[RFC 0/8] Copy Offload with Peer-to-Peer PCI Memory

Sun Apr 16 15:23:16 PDT 2017

On Sun, 2017-04-16 at 08:44 -0700, Dan Williams wrote:
> The difference is that there was nothing fundamental in the core
> design of pmem + DAX that prevented other archs from growing pmem
> support.

Indeed. In fact we have work in progress support for pmem on power
using experimental HW.

> THP and memory hotplug existed on other architectures and
> they just need to plug in their arch-specific enabling. p2p support
> needs the same starting point of something more than one architecture
> can plug into, and handling the bus address offset case needs to be
> incorporated into the design.
> 
> pmem + dax did not change the meaning of what a dma_addr_t is, p2p does.

The more I think about it, the more I tend toward something along the
lines of having the arch DMA ops being able to quickly differentiate
between "normal" memory (which includes non-PCI pmem in some cases,
it's an architecture choice I suppose) and "special device" (page flag
? pfn bit ? ... there are options).

>From there, we keep our existing fast path for the normal case.

For the special case, we need to provide a fast lookup mechanism
(assuming we can't stash enough stuff in struct page or the pfn)
to get back to a struct of some sort that provides the necessary
information to resolve the translation.

This *could* be something like a struct p2mem device that carries
a special set of DMA ops, though we probably shouldn't make the generic
structure PCI specific.

This is a slightly slower path, but that "stub" structure allows the
special DMA ops to provide the necessary bus-specific knowledge, which
for PCI for example, can check whether the devices are on the same
segment, whether the switches are configured to allow p2p, etc...

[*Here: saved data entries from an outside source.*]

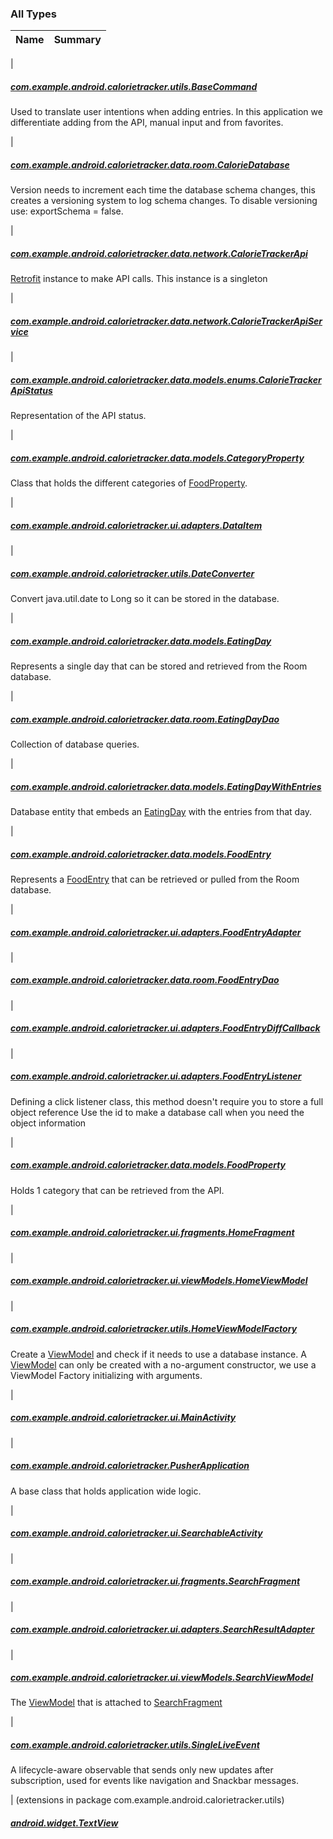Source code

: 

### All Types

| Name | Summary |
|---|---|
|

##### [com.example.android.calorietracker.utils.BaseCommand](../com.example.android.calorietracker.utils/-base-command/index.md)

Used to translate user intentions when adding entries.
In this application we differentiate adding from the API, manual input and from favorites.


|

##### [com.example.android.calorietracker.data.room.CalorieDatabase](../com.example.android.calorietracker.data.room/-calorie-database/index.md)

Version needs to increment each time the database schema changes, this creates a versioning system to log schema changes.
To disable versioning use: exportSchema = false.


|

##### [com.example.android.calorietracker.data.network.CalorieTrackerApi](../com.example.android.calorietracker.data.network/-calorie-tracker-api/index.md)

[Retrofit](#) instance to make API calls.
This instance is a singleton


|

##### [com.example.android.calorietracker.data.network.CalorieTrackerApiService](../com.example.android.calorietracker.data.network/-calorie-tracker-api-service/index.md)


|

##### [com.example.android.calorietracker.data.models.enums.CalorieTrackerApiStatus](../com.example.android.calorietracker.data.models.enums/-calorie-tracker-api-status/index.md)

Representation of the API status.


|

##### [com.example.android.calorietracker.data.models.CategoryProperty](../com.example.android.calorietracker.data.models/-category-property/index.md)

Class that holds the different categories of [FoodProperty](../com.example.android.calorietracker.data.models/-food-property/index.md).


|

##### [com.example.android.calorietracker.ui.adapters.DataItem](../com.example.android.calorietracker.ui.adapters/-data-item/index.md)


|

##### [com.example.android.calorietracker.utils.DateConverter](../com.example.android.calorietracker.utils/-date-converter/index.md)

Convert java.util.date to Long so it can be stored in the database.


|

##### [com.example.android.calorietracker.data.models.EatingDay](../com.example.android.calorietracker.data.models/-eating-day/index.md)

Represents a single day that can be stored and retrieved from the Room database.


|

##### [com.example.android.calorietracker.data.room.EatingDayDao](../com.example.android.calorietracker.data.room/-eating-day-dao/index.md)

Collection of database queries.


|

##### [com.example.android.calorietracker.data.models.EatingDayWithEntries](../com.example.android.calorietracker.data.models/-eating-day-with-entries/index.md)

Database entity that embeds an [EatingDay](../com.example.android.calorietracker.data.models/-eating-day/index.md) with the entries from that day.


|

##### [com.example.android.calorietracker.data.models.FoodEntry](../com.example.android.calorietracker.data.models/-food-entry/index.md)

Represents a [FoodEntry](../com.example.android.calorietracker.data.models/-food-entry/index.md) that can be retrieved or pulled from the Room database.


|

##### [com.example.android.calorietracker.ui.adapters.FoodEntryAdapter](../com.example.android.calorietracker.ui.adapters/-food-entry-adapter/index.md)


|

##### [com.example.android.calorietracker.data.room.FoodEntryDao](../com.example.android.calorietracker.data.room/-food-entry-dao/index.md)


|

##### [com.example.android.calorietracker.ui.adapters.FoodEntryDiffCallback](../com.example.android.calorietracker.ui.adapters/-food-entry-diff-callback/index.md)


|

##### [com.example.android.calorietracker.ui.adapters.FoodEntryListener](../com.example.android.calorietracker.ui.adapters/-food-entry-listener/index.md)

Defining a click listener class, this method doesn't require you to store a full object reference
Use the id to make a database call when you need the object information


|

##### [com.example.android.calorietracker.data.models.FoodProperty](../com.example.android.calorietracker.data.models/-food-property/index.md)

Holds 1 category that can be retrieved from the API.


|

##### [com.example.android.calorietracker.ui.fragments.HomeFragment](../com.example.android.calorietracker.ui.fragments/-home-fragment/index.md)


|

##### [com.example.android.calorietracker.ui.viewModels.HomeViewModel](../com.example.android.calorietracker.ui.view-models/-home-view-model/index.md)


|

##### [com.example.android.calorietracker.utils.HomeViewModelFactory](../com.example.android.calorietracker.utils/-home-view-model-factory/index.md)

Create a [ViewModel](#) and check if it needs to use a database instance.
A [ViewModel](#) can only be created with a no-argument constructor, we use a ViewModel Factory initializing with arguments.


|

##### [com.example.android.calorietracker.ui.MainActivity](../com.example.android.calorietracker.ui/-main-activity/index.md)


|

##### [com.example.android.calorietracker.PusherApplication](../com.example.android.calorietracker/-pusher-application/index.md)

A base class that holds application wide logic.


|

##### [com.example.android.calorietracker.ui.SearchableActivity](../com.example.android.calorietracker.ui/-searchable-activity/index.md)


|

##### [com.example.android.calorietracker.ui.fragments.SearchFragment](../com.example.android.calorietracker.ui.fragments/-search-fragment/index.md)


|

##### [com.example.android.calorietracker.ui.adapters.SearchResultAdapter](../com.example.android.calorietracker.ui.adapters/-search-result-adapter/index.md)


|

##### [com.example.android.calorietracker.ui.viewModels.SearchViewModel](../com.example.android.calorietracker.ui.view-models/-search-view-model/index.md)

The [ViewModel](#) that is attached to [SearchFragment](#)


|

##### [com.example.android.calorietracker.utils.SingleLiveEvent](../com.example.android.calorietracker.utils/-single-live-event/index.md)

A lifecycle-aware observable that sends only new updates after subscription, used for events like
navigation and Snackbar messages.


| (extensions in package com.example.android.calorietracker.utils)

##### [android.widget.TextView](../com.example.android.calorietracker.utils/android.widget.-text-view/index.md)


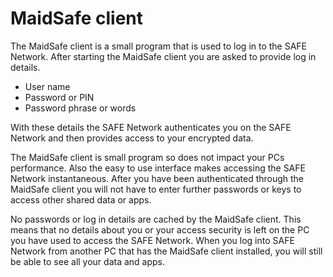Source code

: # MaidSafe client
The MaidSafe client is a small program that is used to log in to the SAFE Network. After starting the MaidSafe client you are asked to provide log in details.

* User name
* Password or PIN
* Password phrase or words

With these details the SAFE Network authenticates you on the SAFE Network and then provides access to your encrypted data.

The MaidSafe client is small program so does not impact your PCs performance. Also the easy to use interface makes accessing the SAFE Network instantaneous. After you have been authenticated through the MaidSafe client you will not have to enter further passwords or keys to access other shared data or apps.

No passwords or log in details are cached by the MaidSafe client. This means that no details about you or your access security is left on the PC you have used to access the SAFE Network. When you log into SAFE Network from another PC that has the MaidSafe client installed, you will still be able to see all your data and apps.

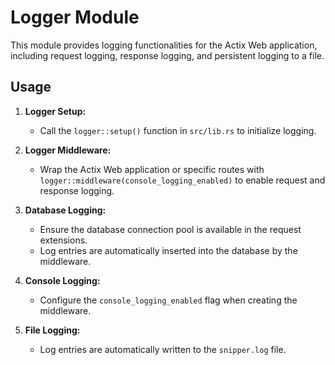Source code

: # Logger Module

This module provides logging functionalities for the Actix Web application, including request logging, response logging, and persistent logging to a file.

## Usage

1.  **Logger Setup:**
    * Call the `logger::setup()` function in `src/lib.rs` to initialize logging.

2.  **Logger Middleware:**
    * Wrap the Actix Web application or specific routes with `logger::middleware(console_logging_enabled)` to enable request and response logging.

3.  **Database Logging:**
    * Ensure the database connection pool is available in the request extensions.
    * Log entries are automatically inserted into the database by the middleware.

4.  **Console Logging:**
    * Configure the `console_logging_enabled` flag when creating the middleware.

5.  **File Logging:**
    * Log entries are automatically written to the `snipper.log` file.
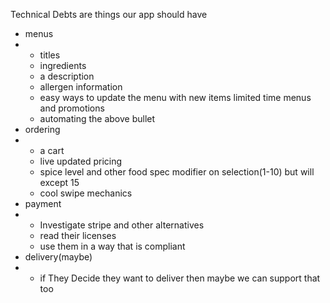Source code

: Technical Debts are things our app should have
- menus
- - titles
  - ingredients
  - a description
  - allergen information
  - easy ways to update the menu with new items limited time menus and promotions
  - automating the above bullet
- ordering
- - a cart
  - live updated pricing
  - spice level and other food spec modifier on selection(1-10) but will except 15
  - cool swipe mechanics
- payment
-  - Investigate stripe and other alternatives
   - read their licenses
   - use them in a way that is compliant
- delivery(maybe)
- - if They Decide they want to deliver then maybe we can support that too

What form should that fast lookup take ? It's not completely clear to
me at that point. We could start with a simple linear lookup I suppose
and improve in a second stage.

Of course this pipes into the old discussion about disconnecting
the DMA ops from struct page. If we keep struct page, any device that
wants to be a potential DMA target will need to do something "special"
to create those struct pages etc.. though we could make that a simple
pci helper that pops the necessary bits and pieces for a given BAR &
range.

If we don't need struct page, then it might be possible to hide it all
in the PCI infrastructure.

> > Virtualization specifically would be a _lot_ more difficult than simply
> > supporting offsets. The actual topology of the bus will probably be lost
> > on the guest OS and it would therefor have a difficult time figuring out
> > when it's acceptable to use p2pmem. I also have a difficult time seeing
> > a use case for it and thus I have a hard time with the argument that we
> > can't support use cases that do want it because use cases that don't
> > want it (perhaps yet) won't work.
> > 
> > > This is an interesting experiement to look at I suppose, but if you
> > > ever want this upstream I would like at least for you to develop a
> > > strategy to support the wider case, if not an actual implementation.
> > 
> > I think there are plenty of avenues forward to support offsets, etc.
> > It's just work. Nothing we'd be proposing would be incompatible with it.
> > We just don't want to have to do it all upfront especially when no one
> > really knows how well various architecture's hardware supports this or
> > if anyone even wants to run it on systems such as those. (Keep in mind
> > this is a pretty specific optimization that mostly helps systems
> > designed in specific ways -- not a general "everybody gets faster" type
> > situation.) Get the cases working we know will work, can easily support
> > and people actually want.  Then expand it to support others as people
> > come around with hardware to test and use cases for it.
> 
> I think you need to give other archs a chance to support this with a
> design that considers the offset case as a first class citizen rather
> than an afterthought.

Thanks :-) There's a reason why I'm insisting on this. We have constant
requests for this today. We have hacks in the GPU drivers to do it for
GPUs behind a switch, but those are just that, ad-hoc hacks in the
drivers. We have similar grossness around the corner with some CAPI
NICs trying to DMA to GPUs. I have people trying to use PLX DMA engines
to whack nVME devices.

I'm very interested in a more generic solution to deal with the problem
of P2P between devices. I'm happy to contribute with code to handle the
powerpc bits but we need to agree on the design first :)

Cheers,
Ben.